En conférence de presse, Me Denis a indiqué que la grève des juristes bloquait actuellement 17 projets de loi, 63 règlements qui attendent des rédacteurs. La décision de ne plus se rendre plaider les dossiers en cour a forcé le report de 1100 causes de toutes sortes ; des dossiers de victimes d'actes criminels, des dossiers d'impôts, de normes du travail, des causes de pension alimentaire et des cas de sécurité au travail, illustre-t-il.

Les demandes d'accès à l'information sont gelées ou « en panne », des dossiers à l'UPAC, à la SQ et à la Commission municipale sont en suspens.

« Le gouvernement devra porter l'odieux de l'impact de cette grève sur la population, des conséquences qui perdureront pendant plusieurs mois. » - Me Jean Denis, président de l'association des avocats et notaires de l'État québécois

Leur convention de travail est échue depuis mars 2015. Le fonds de grève des 1100 avocats et notaires sera épuisé fin novembre si aucun ajustement n'est apporté. Une réunion générale sera convoquée pour voir comment redistribuer cette assistance, mais les membres n'auront pas alors l'occasion de se prononcer à nouveau sur le mandat de grève, a précisé Me Denis.

La grève durera « autant de temps qu'on n'aura pas ce qu'on demande » ; voir les conditions de travail des juristes tranchées par un arbitre « pour respecter notre rôle particulier et crucial ». Les grévistes souhaitent avoir le même traitement que les procureurs de la Couronne. Me Denis convient qu'un tel changement aura des conséquences financières pour le gouvernement, même si l'arbitrage devra tenir compte de la capacité de payer du gouvernement.

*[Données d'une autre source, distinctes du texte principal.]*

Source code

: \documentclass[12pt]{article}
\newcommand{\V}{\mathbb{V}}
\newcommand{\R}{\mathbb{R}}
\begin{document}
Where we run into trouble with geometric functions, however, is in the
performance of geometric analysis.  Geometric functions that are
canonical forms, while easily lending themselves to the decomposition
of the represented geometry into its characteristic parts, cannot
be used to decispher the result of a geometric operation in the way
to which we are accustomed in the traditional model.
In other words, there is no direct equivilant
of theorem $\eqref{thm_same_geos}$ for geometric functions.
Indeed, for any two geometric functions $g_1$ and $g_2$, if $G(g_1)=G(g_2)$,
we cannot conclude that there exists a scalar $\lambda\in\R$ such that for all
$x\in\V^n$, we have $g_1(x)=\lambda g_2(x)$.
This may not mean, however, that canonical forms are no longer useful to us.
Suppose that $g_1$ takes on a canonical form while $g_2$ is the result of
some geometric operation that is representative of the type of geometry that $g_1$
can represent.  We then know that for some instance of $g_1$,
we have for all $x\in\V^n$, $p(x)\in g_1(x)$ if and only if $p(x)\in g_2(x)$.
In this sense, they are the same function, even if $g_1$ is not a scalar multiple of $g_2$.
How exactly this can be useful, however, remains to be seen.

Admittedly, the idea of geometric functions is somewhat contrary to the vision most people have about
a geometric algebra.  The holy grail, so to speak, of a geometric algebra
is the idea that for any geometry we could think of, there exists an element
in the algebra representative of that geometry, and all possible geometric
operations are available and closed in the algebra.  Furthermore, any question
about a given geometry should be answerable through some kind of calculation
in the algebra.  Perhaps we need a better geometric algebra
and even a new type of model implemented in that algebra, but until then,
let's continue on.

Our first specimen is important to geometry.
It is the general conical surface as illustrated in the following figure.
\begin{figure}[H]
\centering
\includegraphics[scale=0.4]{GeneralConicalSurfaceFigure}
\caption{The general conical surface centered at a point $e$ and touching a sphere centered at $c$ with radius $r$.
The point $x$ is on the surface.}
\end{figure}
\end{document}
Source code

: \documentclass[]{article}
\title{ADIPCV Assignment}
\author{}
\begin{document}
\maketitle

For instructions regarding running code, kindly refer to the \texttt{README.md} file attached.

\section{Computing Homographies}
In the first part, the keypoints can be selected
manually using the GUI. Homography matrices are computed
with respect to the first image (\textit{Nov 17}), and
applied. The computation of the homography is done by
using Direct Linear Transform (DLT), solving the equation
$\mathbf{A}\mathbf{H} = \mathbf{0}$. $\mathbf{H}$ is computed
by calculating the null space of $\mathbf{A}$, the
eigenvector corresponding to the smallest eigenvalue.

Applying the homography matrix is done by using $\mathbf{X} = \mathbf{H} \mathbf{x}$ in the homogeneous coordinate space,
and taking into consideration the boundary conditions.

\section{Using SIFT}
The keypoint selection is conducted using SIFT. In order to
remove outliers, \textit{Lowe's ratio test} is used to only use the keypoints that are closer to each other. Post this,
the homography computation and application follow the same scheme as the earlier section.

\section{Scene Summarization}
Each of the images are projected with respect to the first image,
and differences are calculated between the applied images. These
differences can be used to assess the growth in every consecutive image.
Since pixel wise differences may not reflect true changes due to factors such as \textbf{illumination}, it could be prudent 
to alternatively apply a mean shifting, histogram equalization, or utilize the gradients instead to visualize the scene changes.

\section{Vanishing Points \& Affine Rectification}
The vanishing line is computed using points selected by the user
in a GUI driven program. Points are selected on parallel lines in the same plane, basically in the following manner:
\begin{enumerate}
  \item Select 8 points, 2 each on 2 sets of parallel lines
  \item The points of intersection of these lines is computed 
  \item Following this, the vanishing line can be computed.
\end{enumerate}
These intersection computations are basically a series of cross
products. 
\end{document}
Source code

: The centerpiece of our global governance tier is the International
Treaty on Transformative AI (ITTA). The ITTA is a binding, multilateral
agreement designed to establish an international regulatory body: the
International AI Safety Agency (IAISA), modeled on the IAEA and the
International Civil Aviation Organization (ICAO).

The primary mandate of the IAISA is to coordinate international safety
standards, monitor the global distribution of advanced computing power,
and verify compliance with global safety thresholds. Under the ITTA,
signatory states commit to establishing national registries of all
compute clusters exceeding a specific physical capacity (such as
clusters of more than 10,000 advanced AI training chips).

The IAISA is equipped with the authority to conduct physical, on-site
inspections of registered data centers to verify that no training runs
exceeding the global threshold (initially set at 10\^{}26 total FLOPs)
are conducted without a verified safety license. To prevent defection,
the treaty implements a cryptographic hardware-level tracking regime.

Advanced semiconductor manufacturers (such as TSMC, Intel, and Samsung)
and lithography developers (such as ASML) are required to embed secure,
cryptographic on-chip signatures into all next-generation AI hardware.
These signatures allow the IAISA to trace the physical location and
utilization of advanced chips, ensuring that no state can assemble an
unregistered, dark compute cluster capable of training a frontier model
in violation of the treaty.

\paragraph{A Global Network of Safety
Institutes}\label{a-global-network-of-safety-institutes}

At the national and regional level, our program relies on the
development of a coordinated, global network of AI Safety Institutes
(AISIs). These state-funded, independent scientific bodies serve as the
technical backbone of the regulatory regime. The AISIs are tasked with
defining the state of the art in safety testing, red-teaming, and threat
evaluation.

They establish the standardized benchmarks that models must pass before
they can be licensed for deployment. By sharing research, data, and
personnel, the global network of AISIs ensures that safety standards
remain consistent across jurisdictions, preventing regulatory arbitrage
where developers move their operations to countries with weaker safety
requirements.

Mercredi, à l'Assemblée nationale, le président du Conseil du trésor, Carlos Leitao, avait soutenu que Québec était disposé à négocier. « Une feinte » a soutenu Me Denis. Un coup de fil à la partie patronale a permis de vérifier que la position du gouvernement n'avait pas bougé d'un iota, a-t-il expliqué. Chaque jour, plusieurs dizaines de grévistes battent le pavé autour du parlement pour signifier leur mécontentement. Hier, l'association est allée porter une lettre au Cabinet du premier ministre Couillard pour rappeler ses doléances.